● Goal of the exercise
Lines holding the string "package": copy each one from the listing below.

● Information
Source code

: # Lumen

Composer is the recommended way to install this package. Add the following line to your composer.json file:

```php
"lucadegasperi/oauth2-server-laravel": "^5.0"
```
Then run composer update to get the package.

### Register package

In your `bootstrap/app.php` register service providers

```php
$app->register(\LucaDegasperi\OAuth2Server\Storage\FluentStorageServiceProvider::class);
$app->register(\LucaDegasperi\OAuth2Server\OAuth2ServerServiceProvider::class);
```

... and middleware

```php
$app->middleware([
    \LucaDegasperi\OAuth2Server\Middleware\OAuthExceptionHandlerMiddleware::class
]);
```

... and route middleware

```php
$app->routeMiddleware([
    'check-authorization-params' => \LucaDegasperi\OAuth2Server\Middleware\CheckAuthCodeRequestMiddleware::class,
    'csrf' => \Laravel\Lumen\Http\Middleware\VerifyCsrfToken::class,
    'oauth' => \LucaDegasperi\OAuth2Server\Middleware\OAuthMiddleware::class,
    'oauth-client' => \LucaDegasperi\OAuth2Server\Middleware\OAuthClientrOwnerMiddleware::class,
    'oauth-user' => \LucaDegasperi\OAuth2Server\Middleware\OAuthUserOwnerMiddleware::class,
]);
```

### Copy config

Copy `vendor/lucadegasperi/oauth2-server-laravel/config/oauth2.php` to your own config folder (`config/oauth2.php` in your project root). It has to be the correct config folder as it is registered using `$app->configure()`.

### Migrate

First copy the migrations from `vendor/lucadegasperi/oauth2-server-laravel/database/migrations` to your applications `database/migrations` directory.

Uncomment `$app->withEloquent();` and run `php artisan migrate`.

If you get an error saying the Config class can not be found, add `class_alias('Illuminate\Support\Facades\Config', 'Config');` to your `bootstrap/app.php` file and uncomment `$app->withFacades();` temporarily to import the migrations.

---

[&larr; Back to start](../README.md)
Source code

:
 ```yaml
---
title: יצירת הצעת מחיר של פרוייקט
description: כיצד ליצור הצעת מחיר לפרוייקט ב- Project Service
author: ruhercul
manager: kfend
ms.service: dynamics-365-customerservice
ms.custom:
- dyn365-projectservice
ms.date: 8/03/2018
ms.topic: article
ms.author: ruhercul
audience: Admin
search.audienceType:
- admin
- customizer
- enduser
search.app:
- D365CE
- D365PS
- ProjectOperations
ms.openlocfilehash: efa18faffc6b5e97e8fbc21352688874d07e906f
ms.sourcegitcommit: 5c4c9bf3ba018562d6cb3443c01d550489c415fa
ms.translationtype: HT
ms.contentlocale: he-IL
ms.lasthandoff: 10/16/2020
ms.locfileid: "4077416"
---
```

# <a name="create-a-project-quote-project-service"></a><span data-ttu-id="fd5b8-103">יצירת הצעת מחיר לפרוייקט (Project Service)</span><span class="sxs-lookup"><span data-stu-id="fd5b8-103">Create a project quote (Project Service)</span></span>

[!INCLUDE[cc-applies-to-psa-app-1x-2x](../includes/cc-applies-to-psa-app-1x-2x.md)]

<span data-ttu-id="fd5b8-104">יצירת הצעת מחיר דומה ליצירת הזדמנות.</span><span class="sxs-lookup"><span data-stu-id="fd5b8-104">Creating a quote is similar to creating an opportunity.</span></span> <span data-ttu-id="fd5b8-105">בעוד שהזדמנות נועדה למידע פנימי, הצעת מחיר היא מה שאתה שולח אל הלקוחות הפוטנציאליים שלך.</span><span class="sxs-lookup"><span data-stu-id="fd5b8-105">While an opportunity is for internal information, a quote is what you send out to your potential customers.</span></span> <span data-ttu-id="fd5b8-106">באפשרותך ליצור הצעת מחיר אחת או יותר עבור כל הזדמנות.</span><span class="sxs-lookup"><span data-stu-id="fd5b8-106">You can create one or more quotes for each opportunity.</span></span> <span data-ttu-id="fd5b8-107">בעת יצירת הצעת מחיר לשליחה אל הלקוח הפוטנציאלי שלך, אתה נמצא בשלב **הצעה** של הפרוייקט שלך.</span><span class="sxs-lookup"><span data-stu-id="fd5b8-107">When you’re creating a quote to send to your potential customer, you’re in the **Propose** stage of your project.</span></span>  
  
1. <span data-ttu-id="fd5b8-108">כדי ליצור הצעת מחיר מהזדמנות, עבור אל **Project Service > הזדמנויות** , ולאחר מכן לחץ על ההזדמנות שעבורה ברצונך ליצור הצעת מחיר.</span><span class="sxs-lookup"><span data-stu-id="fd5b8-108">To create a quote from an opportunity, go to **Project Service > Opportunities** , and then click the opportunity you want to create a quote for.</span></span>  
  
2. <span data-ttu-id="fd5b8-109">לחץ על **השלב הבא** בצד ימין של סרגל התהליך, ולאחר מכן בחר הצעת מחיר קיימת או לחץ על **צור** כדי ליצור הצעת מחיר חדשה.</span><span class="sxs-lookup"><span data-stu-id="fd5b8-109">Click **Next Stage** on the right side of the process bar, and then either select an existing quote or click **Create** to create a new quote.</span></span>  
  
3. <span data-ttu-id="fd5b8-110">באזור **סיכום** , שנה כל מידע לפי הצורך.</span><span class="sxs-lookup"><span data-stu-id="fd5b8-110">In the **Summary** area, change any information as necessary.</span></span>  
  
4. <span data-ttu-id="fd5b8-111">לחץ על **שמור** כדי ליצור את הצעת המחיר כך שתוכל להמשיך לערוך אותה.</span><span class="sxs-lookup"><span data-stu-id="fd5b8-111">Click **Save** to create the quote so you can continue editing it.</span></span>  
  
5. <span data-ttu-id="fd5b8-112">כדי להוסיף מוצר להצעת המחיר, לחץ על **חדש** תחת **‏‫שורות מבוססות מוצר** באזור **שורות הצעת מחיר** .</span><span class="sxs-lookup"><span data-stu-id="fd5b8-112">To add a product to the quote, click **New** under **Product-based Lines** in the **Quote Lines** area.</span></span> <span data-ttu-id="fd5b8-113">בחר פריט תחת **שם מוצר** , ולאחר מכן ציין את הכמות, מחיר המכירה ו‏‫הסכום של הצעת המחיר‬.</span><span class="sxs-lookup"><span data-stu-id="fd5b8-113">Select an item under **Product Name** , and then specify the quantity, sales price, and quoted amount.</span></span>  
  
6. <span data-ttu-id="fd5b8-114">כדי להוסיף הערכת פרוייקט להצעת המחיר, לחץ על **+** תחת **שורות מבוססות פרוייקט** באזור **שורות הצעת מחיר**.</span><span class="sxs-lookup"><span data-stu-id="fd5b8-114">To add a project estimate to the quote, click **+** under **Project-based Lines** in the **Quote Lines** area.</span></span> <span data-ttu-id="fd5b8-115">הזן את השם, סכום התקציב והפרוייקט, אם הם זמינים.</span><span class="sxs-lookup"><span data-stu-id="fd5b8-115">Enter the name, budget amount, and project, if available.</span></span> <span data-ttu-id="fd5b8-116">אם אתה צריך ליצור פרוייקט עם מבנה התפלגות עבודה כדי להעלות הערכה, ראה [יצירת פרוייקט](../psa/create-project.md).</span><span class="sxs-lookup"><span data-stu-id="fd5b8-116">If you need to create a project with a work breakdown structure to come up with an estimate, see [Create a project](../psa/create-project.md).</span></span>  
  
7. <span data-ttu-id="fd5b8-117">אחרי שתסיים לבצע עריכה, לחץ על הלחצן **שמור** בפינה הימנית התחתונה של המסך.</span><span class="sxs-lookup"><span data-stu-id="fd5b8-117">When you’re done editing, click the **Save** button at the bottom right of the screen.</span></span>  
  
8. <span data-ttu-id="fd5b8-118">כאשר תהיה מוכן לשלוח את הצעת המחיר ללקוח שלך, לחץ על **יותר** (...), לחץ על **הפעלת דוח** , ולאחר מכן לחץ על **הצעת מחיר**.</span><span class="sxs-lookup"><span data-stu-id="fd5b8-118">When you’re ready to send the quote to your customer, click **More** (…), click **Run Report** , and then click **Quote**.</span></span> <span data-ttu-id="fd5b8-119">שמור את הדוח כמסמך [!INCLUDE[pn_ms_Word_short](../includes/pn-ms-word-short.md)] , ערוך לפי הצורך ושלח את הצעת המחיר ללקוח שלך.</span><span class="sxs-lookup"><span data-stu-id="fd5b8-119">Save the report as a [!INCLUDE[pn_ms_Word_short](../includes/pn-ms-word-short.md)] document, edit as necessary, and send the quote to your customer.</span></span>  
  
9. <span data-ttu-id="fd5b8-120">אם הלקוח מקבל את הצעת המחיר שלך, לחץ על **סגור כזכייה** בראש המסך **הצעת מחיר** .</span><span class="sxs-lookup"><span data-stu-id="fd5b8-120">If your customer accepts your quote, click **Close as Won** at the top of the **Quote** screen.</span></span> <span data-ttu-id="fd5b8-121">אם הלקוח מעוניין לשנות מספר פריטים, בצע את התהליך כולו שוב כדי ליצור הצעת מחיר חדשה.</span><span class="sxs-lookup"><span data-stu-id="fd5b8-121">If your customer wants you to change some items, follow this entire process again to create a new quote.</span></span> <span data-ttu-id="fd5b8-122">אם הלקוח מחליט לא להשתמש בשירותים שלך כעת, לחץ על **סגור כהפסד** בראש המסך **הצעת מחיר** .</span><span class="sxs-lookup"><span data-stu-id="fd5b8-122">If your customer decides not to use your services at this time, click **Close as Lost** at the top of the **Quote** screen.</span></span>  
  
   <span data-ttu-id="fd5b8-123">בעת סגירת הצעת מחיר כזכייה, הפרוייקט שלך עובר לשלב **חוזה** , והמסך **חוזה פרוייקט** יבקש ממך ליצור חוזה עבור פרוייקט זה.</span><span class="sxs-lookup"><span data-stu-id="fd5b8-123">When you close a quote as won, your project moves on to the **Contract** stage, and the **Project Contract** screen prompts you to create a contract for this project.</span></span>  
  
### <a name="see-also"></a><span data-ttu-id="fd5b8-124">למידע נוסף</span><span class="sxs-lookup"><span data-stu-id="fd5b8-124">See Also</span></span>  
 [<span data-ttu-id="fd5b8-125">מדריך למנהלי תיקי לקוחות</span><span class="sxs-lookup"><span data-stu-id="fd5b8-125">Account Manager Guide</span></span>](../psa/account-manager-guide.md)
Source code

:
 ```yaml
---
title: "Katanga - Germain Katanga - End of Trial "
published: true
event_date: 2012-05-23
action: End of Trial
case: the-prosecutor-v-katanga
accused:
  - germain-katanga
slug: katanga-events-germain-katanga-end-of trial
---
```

● Exercise answer
Composer is the recommended way to install this package. Add the following line to your composer.json file:
Then run composer update to get the package.
### Register package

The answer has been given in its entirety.